[[ DATA RECORDS, beginning ]]

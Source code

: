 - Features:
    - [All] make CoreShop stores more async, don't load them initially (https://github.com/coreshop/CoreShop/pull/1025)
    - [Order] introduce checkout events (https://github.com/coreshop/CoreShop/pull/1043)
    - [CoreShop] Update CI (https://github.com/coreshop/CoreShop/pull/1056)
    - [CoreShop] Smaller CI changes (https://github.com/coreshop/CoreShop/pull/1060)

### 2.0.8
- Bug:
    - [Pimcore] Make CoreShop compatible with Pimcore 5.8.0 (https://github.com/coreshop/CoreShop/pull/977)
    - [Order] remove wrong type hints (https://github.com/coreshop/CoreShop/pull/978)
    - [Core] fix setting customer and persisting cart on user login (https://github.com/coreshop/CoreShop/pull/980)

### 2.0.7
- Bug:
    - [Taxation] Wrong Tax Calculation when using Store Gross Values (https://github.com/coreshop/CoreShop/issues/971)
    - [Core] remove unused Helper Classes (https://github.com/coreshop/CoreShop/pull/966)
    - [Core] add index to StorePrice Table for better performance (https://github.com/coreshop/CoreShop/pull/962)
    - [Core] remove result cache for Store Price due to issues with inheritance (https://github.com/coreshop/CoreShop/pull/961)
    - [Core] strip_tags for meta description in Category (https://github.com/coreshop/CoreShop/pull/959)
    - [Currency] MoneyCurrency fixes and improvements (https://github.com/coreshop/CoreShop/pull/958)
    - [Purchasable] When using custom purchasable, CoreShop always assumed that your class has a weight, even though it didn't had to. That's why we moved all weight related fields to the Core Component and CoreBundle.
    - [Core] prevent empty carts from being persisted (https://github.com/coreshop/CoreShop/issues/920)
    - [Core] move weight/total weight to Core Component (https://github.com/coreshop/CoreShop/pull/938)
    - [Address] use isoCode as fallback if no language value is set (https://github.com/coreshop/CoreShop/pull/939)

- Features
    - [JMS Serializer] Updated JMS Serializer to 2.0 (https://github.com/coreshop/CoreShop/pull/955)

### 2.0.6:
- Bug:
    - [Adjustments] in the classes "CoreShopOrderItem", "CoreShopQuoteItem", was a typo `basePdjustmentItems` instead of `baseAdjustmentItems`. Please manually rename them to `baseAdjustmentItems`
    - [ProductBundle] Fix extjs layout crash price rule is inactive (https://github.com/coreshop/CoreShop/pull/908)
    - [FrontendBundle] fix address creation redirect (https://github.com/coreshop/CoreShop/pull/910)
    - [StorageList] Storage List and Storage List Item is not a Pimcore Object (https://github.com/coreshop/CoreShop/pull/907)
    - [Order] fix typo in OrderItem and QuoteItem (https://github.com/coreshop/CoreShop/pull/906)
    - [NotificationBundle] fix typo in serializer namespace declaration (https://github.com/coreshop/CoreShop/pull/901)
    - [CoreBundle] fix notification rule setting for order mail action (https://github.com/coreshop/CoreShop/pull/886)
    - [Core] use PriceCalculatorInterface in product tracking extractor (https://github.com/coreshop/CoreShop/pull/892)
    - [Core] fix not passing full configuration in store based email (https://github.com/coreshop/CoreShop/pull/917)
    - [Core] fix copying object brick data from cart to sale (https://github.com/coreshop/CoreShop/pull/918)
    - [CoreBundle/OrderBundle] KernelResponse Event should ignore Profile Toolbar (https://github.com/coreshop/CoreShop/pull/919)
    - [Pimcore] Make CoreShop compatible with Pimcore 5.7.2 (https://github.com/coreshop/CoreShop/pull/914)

[[ DATA RECORDS, end ]]
[[ DATA RECORDS, beginning ]]

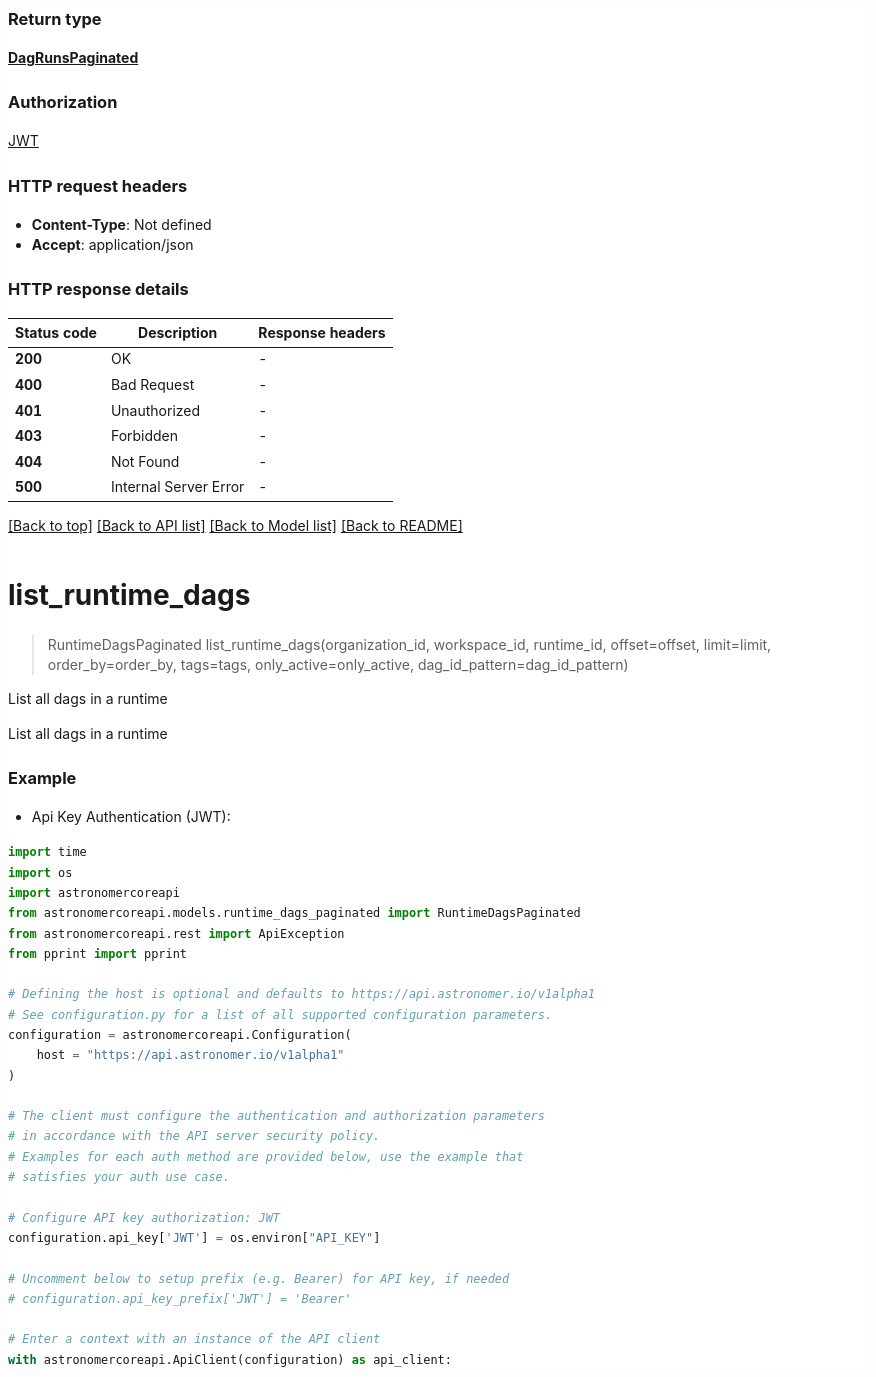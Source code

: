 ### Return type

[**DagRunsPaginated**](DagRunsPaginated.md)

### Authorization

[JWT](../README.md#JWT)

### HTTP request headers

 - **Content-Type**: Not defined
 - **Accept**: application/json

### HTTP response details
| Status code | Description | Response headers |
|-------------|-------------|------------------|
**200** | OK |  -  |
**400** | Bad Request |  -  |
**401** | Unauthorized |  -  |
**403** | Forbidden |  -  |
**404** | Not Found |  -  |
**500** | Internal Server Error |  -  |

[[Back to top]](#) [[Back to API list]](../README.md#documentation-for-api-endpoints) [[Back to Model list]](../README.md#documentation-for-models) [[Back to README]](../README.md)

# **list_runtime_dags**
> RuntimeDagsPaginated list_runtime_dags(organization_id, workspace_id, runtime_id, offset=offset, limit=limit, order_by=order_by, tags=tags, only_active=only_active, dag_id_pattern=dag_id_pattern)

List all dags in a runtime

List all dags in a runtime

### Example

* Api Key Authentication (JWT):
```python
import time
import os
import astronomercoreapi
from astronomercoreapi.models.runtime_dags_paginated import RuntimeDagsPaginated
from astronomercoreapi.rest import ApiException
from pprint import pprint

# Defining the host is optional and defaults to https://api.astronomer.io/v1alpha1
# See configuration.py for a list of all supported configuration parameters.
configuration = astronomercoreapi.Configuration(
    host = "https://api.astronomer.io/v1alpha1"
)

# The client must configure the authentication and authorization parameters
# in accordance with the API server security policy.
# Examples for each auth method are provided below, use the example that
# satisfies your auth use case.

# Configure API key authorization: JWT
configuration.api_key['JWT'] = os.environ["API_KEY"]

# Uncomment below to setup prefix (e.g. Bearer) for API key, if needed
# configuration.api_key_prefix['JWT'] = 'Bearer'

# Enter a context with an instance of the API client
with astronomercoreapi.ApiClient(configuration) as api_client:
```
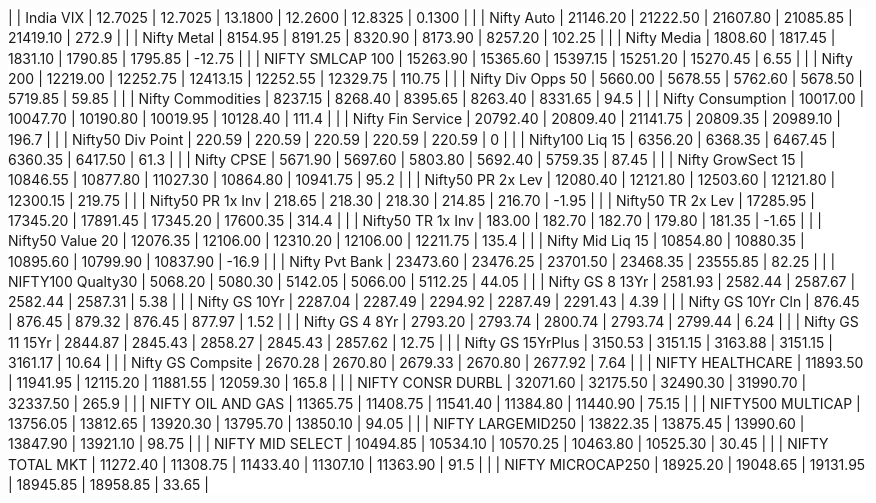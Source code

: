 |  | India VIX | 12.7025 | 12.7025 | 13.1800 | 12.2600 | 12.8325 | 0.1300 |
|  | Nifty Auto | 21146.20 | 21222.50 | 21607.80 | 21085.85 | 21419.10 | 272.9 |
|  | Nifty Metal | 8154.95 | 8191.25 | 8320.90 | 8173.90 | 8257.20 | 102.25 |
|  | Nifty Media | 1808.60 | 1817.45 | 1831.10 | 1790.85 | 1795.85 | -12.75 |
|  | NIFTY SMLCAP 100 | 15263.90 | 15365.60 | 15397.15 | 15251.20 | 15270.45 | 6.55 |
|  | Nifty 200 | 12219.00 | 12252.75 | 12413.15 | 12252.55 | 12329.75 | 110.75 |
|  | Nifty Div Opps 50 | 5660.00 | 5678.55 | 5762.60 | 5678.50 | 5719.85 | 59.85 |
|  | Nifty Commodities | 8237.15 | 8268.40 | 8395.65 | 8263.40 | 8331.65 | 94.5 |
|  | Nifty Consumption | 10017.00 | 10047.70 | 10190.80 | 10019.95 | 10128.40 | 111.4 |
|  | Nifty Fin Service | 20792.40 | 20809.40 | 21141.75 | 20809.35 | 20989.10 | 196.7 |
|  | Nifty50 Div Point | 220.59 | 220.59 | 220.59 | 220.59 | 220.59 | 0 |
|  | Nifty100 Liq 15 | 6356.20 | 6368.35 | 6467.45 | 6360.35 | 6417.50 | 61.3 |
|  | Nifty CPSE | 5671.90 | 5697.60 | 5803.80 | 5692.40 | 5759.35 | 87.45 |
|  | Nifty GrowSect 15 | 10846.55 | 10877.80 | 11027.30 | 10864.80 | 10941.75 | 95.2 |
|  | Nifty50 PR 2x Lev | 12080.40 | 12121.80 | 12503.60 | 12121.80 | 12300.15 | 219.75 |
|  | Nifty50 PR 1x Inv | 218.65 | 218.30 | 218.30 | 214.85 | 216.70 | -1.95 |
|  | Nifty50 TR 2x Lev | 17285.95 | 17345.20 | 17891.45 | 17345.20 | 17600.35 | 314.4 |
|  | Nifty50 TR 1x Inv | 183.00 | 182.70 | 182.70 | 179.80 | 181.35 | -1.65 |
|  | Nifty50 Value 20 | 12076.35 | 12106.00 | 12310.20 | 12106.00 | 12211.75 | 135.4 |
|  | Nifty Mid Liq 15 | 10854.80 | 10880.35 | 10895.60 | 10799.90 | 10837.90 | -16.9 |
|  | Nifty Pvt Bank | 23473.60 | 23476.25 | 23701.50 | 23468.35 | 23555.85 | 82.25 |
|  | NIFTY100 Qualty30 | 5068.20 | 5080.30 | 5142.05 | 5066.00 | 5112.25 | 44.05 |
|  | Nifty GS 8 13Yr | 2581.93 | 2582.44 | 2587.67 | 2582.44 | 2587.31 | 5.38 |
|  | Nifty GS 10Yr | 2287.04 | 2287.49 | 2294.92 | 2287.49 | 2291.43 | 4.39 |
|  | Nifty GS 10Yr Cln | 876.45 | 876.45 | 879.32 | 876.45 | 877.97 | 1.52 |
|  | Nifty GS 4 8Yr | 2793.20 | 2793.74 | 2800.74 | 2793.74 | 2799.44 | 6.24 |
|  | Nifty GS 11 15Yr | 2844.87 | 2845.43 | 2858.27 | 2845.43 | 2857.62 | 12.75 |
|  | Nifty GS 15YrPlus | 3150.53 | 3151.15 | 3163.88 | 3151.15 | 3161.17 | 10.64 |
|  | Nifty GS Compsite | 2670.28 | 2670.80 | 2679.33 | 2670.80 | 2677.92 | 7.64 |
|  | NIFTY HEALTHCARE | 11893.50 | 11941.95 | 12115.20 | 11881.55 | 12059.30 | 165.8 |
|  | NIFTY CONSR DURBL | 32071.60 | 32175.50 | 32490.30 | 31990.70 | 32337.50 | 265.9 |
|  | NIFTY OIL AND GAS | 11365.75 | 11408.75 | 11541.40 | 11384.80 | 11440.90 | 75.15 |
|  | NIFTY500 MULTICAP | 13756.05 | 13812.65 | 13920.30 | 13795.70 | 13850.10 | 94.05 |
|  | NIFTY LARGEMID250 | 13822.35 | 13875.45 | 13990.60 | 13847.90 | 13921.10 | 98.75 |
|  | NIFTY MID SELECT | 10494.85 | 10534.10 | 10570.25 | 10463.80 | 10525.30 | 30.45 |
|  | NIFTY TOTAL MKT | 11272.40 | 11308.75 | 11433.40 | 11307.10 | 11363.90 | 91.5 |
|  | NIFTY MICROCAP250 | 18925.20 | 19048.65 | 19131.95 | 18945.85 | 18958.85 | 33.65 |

[[ DATA RECORDS, end ]]
[[ DATA RECORDS, beginning ]]

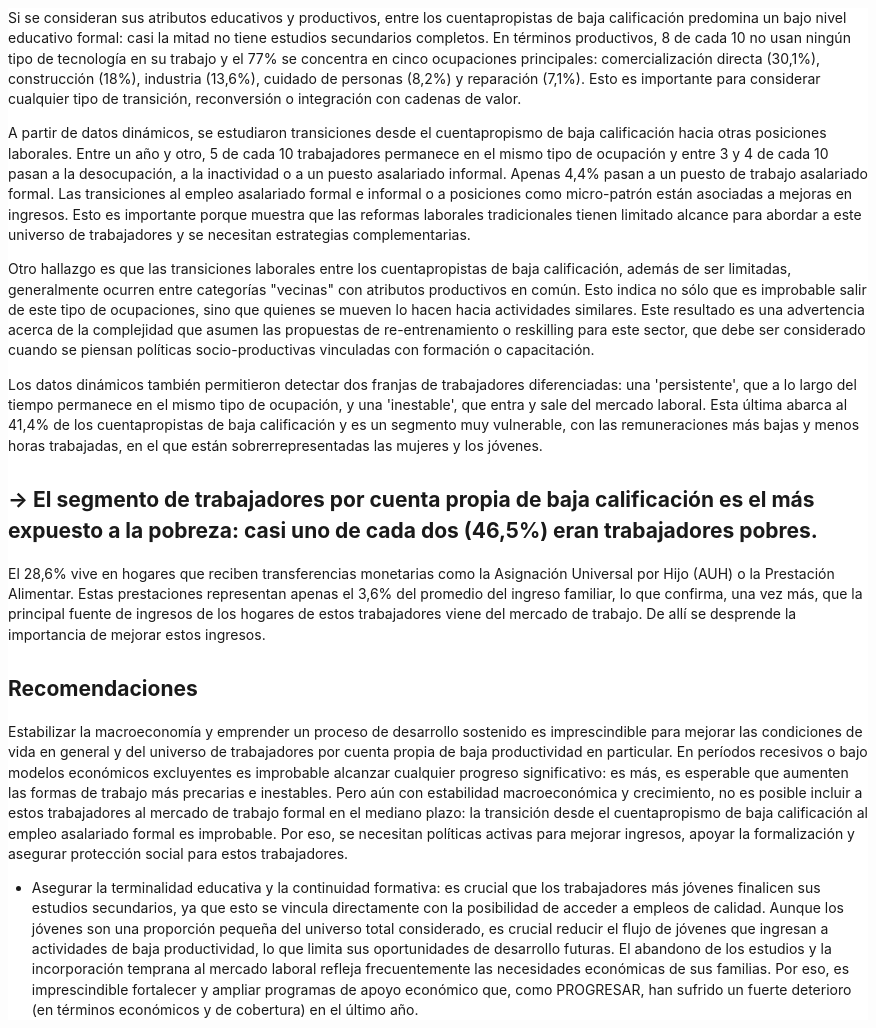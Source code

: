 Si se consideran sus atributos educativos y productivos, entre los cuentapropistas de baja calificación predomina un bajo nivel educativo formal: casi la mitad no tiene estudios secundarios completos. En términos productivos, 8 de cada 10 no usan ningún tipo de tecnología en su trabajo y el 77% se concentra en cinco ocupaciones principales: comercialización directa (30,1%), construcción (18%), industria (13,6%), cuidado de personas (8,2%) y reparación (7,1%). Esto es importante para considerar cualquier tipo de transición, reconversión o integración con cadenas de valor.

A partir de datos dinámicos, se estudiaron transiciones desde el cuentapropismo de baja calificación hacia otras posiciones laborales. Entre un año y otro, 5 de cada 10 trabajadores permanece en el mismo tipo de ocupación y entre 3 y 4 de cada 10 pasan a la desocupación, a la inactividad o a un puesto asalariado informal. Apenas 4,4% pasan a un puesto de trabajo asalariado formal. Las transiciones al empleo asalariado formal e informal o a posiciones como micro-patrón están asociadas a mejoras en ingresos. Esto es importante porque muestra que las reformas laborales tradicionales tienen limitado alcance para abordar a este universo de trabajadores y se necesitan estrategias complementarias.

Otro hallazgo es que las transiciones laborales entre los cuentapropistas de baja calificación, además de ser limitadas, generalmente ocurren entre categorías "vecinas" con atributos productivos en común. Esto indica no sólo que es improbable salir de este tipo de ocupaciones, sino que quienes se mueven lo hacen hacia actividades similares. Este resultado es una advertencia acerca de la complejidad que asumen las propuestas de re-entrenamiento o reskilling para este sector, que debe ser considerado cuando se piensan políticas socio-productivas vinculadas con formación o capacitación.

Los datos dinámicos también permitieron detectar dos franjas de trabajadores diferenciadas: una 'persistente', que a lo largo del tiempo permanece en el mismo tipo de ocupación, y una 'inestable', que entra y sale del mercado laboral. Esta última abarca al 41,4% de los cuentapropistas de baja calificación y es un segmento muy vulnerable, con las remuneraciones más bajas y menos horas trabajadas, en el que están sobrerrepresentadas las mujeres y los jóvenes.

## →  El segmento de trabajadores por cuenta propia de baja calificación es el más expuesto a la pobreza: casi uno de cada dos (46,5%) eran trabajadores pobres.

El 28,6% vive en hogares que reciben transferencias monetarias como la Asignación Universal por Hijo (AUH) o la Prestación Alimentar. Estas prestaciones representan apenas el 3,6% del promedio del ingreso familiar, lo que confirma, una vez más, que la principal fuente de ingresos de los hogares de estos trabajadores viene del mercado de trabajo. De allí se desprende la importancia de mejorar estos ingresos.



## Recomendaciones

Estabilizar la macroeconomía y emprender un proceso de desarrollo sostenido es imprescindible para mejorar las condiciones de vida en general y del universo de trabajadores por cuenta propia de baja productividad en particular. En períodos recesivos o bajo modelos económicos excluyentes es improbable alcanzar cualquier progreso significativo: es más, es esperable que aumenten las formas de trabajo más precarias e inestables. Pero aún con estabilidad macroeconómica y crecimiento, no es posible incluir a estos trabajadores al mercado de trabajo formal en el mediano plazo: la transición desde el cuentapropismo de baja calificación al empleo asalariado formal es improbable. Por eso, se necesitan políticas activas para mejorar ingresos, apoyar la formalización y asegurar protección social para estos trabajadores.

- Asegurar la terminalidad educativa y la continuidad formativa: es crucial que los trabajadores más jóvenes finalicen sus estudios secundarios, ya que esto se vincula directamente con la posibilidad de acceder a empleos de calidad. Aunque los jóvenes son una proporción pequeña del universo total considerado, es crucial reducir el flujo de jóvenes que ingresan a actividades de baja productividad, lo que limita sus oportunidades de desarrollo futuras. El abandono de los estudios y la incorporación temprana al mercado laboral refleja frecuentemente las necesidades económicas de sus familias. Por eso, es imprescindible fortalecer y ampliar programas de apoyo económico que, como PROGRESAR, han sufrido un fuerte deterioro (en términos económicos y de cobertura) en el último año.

[[ DATA RECORDS, end ]]

(PROBLEM STATEMENT): State how many lines in the material include the string "atributos". Nothing other than the number is wanted.

(EXERCISE RESPONSE): 2